Description of the task:
In the lines below, the string "design" may appear; say how many lines hold it and give nothing more.

(Saved data entries)
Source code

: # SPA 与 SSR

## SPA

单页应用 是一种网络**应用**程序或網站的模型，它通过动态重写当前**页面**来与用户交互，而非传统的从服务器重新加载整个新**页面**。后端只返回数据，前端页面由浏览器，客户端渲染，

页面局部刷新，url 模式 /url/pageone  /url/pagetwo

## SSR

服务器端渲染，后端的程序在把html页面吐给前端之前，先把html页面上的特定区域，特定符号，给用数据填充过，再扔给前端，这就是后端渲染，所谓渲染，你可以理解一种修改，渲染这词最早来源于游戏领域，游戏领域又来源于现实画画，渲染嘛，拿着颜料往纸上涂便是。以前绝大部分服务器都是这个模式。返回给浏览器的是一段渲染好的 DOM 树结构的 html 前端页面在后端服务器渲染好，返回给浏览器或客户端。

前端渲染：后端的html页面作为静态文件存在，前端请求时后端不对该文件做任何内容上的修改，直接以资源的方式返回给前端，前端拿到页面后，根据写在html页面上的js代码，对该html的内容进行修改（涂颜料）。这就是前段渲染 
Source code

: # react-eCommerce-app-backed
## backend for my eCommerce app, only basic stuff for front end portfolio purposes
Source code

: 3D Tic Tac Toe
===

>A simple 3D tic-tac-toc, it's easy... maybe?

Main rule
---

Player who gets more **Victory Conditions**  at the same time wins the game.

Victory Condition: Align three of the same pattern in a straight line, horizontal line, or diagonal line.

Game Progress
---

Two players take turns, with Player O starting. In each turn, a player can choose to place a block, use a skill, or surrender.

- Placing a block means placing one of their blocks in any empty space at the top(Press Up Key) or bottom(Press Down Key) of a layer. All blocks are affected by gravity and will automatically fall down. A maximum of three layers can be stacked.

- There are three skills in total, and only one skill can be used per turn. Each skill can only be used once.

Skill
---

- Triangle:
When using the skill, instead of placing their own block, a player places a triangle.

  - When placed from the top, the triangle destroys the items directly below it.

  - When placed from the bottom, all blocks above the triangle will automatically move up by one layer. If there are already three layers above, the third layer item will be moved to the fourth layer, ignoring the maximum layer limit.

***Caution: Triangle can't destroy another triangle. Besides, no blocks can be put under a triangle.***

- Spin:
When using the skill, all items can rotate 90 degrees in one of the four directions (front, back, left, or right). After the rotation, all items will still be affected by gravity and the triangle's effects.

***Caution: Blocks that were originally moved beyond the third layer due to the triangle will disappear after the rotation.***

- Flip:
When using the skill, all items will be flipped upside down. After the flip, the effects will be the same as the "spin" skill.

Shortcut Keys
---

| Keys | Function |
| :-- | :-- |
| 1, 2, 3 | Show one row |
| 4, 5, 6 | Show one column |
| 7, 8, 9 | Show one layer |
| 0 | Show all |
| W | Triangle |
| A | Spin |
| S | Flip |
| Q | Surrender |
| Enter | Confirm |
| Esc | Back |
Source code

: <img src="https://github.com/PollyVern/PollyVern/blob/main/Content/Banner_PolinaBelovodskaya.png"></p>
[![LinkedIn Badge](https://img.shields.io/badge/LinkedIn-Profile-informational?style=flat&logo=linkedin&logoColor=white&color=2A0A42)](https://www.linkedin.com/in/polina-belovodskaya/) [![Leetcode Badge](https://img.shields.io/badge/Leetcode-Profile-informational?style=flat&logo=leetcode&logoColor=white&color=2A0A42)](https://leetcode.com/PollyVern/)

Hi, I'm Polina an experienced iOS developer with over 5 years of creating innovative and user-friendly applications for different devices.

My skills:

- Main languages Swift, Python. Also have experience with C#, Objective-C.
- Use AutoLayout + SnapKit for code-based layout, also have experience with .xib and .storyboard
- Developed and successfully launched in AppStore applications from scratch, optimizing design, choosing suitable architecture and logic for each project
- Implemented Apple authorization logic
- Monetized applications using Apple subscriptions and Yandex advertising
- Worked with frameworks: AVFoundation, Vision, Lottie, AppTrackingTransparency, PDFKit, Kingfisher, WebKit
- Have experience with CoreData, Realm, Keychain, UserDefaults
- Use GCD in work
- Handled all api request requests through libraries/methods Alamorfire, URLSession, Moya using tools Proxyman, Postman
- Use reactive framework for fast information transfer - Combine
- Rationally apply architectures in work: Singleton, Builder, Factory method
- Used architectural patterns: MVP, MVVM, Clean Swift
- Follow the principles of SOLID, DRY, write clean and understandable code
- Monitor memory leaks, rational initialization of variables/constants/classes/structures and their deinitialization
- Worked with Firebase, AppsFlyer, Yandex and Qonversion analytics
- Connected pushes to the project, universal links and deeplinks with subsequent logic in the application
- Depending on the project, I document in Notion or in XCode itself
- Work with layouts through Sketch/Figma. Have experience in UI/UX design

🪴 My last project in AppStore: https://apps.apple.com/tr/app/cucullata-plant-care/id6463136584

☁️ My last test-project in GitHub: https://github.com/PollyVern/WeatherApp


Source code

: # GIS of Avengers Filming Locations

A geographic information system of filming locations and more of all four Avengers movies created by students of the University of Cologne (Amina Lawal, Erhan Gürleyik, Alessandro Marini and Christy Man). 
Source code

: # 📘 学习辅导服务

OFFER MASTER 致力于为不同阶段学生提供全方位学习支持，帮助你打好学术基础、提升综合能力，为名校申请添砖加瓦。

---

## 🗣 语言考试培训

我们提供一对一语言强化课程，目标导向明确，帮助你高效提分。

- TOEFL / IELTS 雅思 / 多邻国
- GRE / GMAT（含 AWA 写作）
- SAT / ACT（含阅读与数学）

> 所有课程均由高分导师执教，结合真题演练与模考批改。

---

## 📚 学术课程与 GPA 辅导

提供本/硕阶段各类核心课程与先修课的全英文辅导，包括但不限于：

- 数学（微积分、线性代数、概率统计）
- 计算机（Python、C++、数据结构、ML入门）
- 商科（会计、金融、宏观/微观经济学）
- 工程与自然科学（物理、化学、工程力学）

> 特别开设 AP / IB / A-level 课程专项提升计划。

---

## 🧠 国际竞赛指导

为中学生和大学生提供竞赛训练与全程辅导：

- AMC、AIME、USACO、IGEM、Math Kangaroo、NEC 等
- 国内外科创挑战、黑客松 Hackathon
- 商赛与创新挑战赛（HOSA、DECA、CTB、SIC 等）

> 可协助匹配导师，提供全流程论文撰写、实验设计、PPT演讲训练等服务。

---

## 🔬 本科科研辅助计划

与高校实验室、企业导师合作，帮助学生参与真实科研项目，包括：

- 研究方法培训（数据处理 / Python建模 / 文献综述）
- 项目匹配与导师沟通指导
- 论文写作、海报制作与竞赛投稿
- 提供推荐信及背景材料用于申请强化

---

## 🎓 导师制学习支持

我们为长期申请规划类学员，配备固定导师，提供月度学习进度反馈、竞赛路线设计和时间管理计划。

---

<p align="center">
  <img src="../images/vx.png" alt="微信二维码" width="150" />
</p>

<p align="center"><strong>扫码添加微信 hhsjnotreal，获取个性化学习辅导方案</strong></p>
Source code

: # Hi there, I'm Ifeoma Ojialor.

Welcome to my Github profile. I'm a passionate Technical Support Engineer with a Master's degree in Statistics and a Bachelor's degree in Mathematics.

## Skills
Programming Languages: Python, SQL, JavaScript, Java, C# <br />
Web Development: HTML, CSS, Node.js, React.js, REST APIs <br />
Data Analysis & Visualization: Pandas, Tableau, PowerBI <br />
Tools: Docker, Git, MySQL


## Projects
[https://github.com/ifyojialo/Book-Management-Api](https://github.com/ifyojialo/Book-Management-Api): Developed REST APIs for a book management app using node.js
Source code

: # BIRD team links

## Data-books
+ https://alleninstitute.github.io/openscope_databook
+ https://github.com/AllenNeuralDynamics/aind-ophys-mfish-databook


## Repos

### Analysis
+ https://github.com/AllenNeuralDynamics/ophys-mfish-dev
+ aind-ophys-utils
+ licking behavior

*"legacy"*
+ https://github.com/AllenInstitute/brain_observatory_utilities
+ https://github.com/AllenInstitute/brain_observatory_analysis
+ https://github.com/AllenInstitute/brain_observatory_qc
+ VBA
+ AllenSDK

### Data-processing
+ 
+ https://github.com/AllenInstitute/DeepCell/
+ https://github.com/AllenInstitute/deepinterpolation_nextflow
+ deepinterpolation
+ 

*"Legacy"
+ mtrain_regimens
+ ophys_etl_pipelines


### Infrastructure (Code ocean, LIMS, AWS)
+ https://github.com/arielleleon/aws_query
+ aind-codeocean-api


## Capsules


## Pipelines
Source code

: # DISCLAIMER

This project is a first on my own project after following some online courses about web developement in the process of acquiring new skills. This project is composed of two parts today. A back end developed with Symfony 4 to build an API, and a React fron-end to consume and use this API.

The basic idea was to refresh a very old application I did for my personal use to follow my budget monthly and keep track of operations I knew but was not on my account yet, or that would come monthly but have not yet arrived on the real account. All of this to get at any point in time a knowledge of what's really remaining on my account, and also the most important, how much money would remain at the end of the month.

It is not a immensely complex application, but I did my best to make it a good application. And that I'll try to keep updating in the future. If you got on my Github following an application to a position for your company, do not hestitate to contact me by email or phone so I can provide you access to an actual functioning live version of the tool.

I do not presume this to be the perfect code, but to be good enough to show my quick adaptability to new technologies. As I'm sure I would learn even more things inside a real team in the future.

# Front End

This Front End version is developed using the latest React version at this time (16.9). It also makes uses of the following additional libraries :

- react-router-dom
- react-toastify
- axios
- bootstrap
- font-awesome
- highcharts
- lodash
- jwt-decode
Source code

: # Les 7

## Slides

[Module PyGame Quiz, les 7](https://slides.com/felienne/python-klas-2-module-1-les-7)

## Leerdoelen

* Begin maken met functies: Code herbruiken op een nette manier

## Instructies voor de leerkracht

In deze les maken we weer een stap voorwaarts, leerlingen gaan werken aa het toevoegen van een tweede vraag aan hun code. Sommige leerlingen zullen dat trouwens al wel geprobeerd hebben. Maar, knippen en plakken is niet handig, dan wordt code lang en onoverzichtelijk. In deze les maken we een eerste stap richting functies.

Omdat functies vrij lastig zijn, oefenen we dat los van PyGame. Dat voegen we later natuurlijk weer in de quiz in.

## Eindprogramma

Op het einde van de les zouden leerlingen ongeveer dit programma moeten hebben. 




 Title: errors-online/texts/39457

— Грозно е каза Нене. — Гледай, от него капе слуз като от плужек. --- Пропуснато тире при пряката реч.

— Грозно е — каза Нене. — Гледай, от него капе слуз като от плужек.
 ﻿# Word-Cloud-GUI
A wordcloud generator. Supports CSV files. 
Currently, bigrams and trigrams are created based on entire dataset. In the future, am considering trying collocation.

Answer for the task:
2